_EXERCISE INSTRUCTIONS_
Excluding pictures, give the entries again exactly as they appear.

_RECORD EXTRACTS_
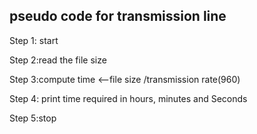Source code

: ## pseudo code for transmission line 

Step 1: start 

Step 2:read the file size 

Step 3:compute time <--file size /transmission rate(960)

Step 4: print time required in hours, minutes and Seconds

Step 5:stop 
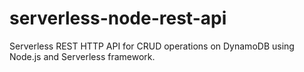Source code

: # serverless-node-rest-api

Serverless REST HTTP API for CRUD operations on DynamoDB using Node.js and Serverless framework.
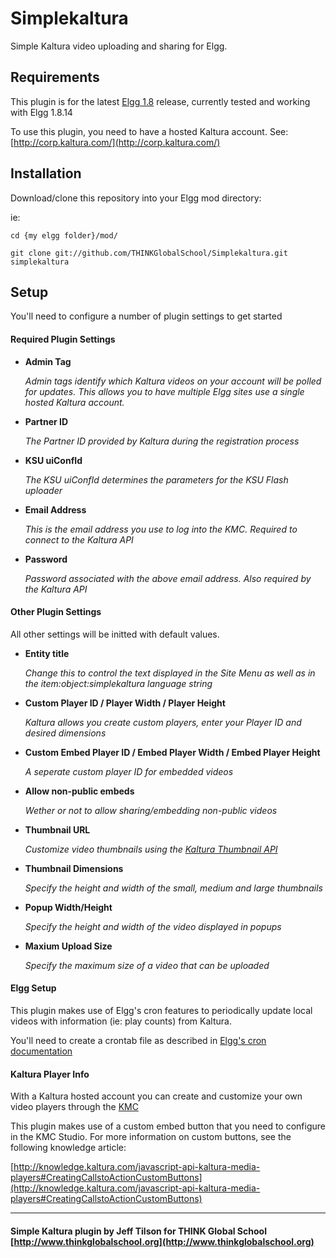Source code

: # Simplekaltura

Simple Kaltura video uploading and sharing for Elgg.

## Requirements

This plugin is for the latest [Elgg 1.8](http://elgg.org/) release, currently tested and working with Elgg 1.8.14

To use this plugin, you need to have a hosted Kaltura account. See: [http://corp.kaltura.com/](http://corp.kaltura.com/)

## Installation

Download/clone this repository into your Elgg mod directory:

ie:

	cd {my elgg folder}/mod/

	git clone git://github.com/THINKGlobalSchool/Simplekaltura.git simplekaltura

## Setup

You'll need to configure a number of plugin settings to get started

#### Required Plugin Settings

* **Admin Tag**

	*Admin tags identify which Kaltura videos on your account will be polled for updates. This allows you to have multiple Elgg sites use a single hosted Kaltura account.*

* **Partner ID**

	*The Partner ID provided by Kaltura during the registration process*

* **KSU uiConfId**

	*The KSU uiConfId determines the parameters for the KSU Flash uploader*

* **Email Address**

	*This is the email address you use to log into the KMC. Required to connect to the Kaltura API*

* **Password**

	*Password associated with the above email address. Also required by the Kaltura API*

#### Other Plugin Settings

All other settings will be initted with default values.

* **Entity title**

	*Change this to control the text displayed in the Site Menu as well as in the item:object:simplekaltura language string*

* **Custom Player ID / Player Width / Player Height**

	*Kaltura allows you create custom players, enter your Player ID and desired dimensions*	

* **Custom Embed Player ID / Embed Player Width / Embed Player Height**

	*A seperate custom player ID for embedded videos*

* **Allow non-public embeds**

	*Wether or not to allow sharing/embedding non-public videos*

* **Thumbnail URL** 

	*Customize video thumbnails using the [Kaltura Thumbnail API](http://corp.kaltura.com/wiki/index.php/KalturaAPI:thumbnail)*

* **Thumbnail Dimensions**

	*Specify the height and width of the small, medium and large thumbnails*

* **Popup Width/Height**

	*Specify the height and width of the video displayed in popups*

* **Maxium Upload Size**

	*Specify the maximum size of a video that can be uploaded*

#### Elgg Setup

This plugin makes use of Elgg's cron features to periodically update local videos with information (ie: play counts) from Kaltura. 

You'll need to create a crontab file as described in [Elgg's cron documentation](http://docs.elgg.org/wiki/Cron)

#### Kaltura Player Info

With a Kaltura hosted account you can create and customize your own video players through the [KMC](http://www.kaltura.org/project/Kaltura_Management_Console) 

This plugin makes use of a custom embed button that you need to configure in the KMC Studio. For more information on custom buttons, see the following knowledge article: 

[http://knowledge.kaltura.com/javascript-api-kaltura-media-players#CreatingCallstoActionCustomButtons](http://knowledge.kaltura.com/javascript-api-kaltura-media-players#CreatingCallstoActionCustomButtons)

---

#### Simple Kaltura plugin by Jeff Tilson for THINK Global School [http://www.thinkglobalschool.org](http://www.thinkglobalschool.org)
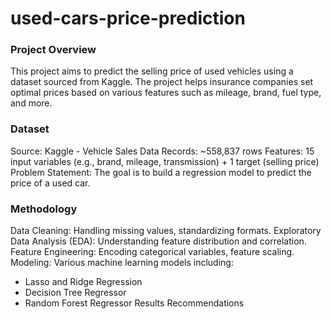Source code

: # used-cars-price-prediction

### Project Overview
This project aims to predict the selling price of used vehicles using a dataset sourced from Kaggle. The project helps insurance companies set optimal prices based on various features such as mileage, brand, fuel type, and more.

### Dataset
Source: Kaggle - Vehicle Sales Data
Records: ~558,837 rows
Features: 15 input variables (e.g., brand, mileage, transmission) + 1 target (selling price)
Problem Statement: The goal is to build a regression model to predict the price of a used car.

### Methodology
Data Cleaning: Handling missing values, standardizing formats.
Exploratory Data Analysis (EDA): Understanding feature distribution and correlation.
Feature Engineering: Encoding categorical variables, feature scaling.
Modeling: Various machine learning models including:
* Lasso and Ridge Regression
* Decision Tree Regressor
* Random Forest Regressor
Results
Recommendations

_YOUR RESPONSE_
Source code

: ## pseudo code for transmission line 

Step 1: start 

Step 2:read the file size 

Step 3:compute time <--file size /transmission rate(960)

Step 4: print time required in hours, minutes and Seconds

Step 5:stop 
Source code

: # serverless-node-rest-api

Serverless REST HTTP API for CRUD operations on DynamoDB using Node.js and Serverless framework.
Source code

: # Simplekaltura

Simple Kaltura video uploading and sharing for Elgg.

## Requirements

This plugin is for the latest [Elgg 1.8](http://elgg.org/) release, currently tested and working with Elgg 1.8.14

To use this plugin, you need to have a hosted Kaltura account. See: [http://corp.kaltura.com/](http://corp.kaltura.com/)

## Installation

Download/clone this repository into your Elgg mod directory:

ie:

	cd {my elgg folder}/mod/

	git clone git://github.com/THINKGlobalSchool/Simplekaltura.git simplekaltura

## Setup

You'll need to configure a number of plugin settings to get started

#### Required Plugin Settings

* **Admin Tag**

	*Admin tags identify which Kaltura videos on your account will be polled for updates. This allows you to have multiple Elgg sites use a single hosted Kaltura account.*

* **Partner ID**

	*The Partner ID provided by Kaltura during the registration process*

* **KSU uiConfId**

	*The KSU uiConfId determines the parameters for the KSU Flash uploader*

* **Email Address**

	*This is the email address you use to log into the KMC. Required to connect to the Kaltura API*

* **Password**

	*Password associated with the above email address. Also required by the Kaltura API*

#### Other Plugin Settings

All other settings will be initted with default values.

* **Entity title**

	*Change this to control the text displayed in the Site Menu as well as in the item:object:simplekaltura language string*

* **Custom Player ID / Player Width / Player Height**

	*Kaltura allows you create custom players, enter your Player ID and desired dimensions*	

* **Custom Embed Player ID / Embed Player Width / Embed Player Height**

	*A seperate custom player ID for embedded videos*

* **Allow non-public embeds**

	*Wether or not to allow sharing/embedding non-public videos*

* **Thumbnail URL** 

	*Customize video thumbnails using the [Kaltura Thumbnail API](http://corp.kaltura.com/wiki/index.php/KalturaAPI:thumbnail)*

* **Thumbnail Dimensions**

	*Specify the height and width of the small, medium and large thumbnails*

* **Popup Width/Height**

	*Specify the height and width of the video displayed in popups*

* **Maxium Upload Size**

	*Specify the maximum size of a video that can be uploaded*

#### Elgg Setup

This plugin makes use of Elgg's cron features to periodically update local videos with information (ie: play counts) from Kaltura. 

You'll need to create a crontab file as described in [Elgg's cron documentation](http://docs.elgg.org/wiki/Cron)

#### Kaltura Player Info

With a Kaltura hosted account you can create and customize your own video players through the [KMC](http://www.kaltura.org/project/Kaltura_Management_Console) 

This plugin makes use of a custom embed button that you need to configure in the KMC Studio. For more information on custom buttons, see the following knowledge article: 

[http://knowledge.kaltura.com/javascript-api-kaltura-media-players#CreatingCallstoActionCustomButtons](http://knowledge.kaltura.com/javascript-api-kaltura-media-players#CreatingCallstoActionCustomButtons)

---

#### Simple Kaltura plugin by Jeff Tilson for THINK Global School [http://www.thinkglobalschool.org](http://www.thinkglobalschool.org)
Source code

: # used-cars-price-prediction

### Project Overview
This project aims to predict the selling price of used vehicles using a dataset sourced from Kaggle. The project helps insurance companies set optimal prices based on various features such as mileage, brand, fuel type, and more.

### Dataset
Source: Kaggle - Vehicle Sales Data
Records: ~558,837 rows
Features: 15 input variables (e.g., brand, mileage, transmission) + 1 target (selling price)
Problem Statement: The goal is to build a regression model to predict the price of a used car.

### Methodology
Data Cleaning: Handling missing values, standardizing formats.
Exploratory Data Analysis (EDA): Understanding feature distribution and correlation.
Feature Engineering: Encoding categorical variables, feature scaling.
Modeling: Various machine learning models including:
* Lasso and Ridge Regression
* Decision Tree Regressor
* Random Forest Regressor
Results
Recommendations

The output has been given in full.